══ INPUT RECORDS ══

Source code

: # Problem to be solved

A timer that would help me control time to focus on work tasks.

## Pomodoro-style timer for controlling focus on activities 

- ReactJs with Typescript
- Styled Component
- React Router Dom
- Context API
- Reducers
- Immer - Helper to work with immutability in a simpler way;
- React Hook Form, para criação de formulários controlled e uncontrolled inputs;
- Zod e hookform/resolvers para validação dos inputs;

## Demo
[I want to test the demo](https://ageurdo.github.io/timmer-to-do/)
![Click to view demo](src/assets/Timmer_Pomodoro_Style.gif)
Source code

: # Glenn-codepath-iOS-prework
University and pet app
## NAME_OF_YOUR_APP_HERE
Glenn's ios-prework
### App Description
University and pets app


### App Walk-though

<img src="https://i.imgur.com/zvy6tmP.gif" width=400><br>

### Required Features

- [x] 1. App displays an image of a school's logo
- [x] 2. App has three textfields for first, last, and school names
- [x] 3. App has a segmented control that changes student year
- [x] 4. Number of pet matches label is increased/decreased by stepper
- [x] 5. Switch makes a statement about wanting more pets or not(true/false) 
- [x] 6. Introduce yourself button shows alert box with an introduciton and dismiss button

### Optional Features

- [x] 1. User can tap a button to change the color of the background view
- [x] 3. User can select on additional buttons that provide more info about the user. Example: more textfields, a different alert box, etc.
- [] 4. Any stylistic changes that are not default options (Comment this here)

═══

WHAT IS EXPECTED
Check each line above for the word "Glenn" and copy every line that has it.

COMPLETED EXERCISE
: # Glenn-codepath-iOS-prework
Glenn's ios-prework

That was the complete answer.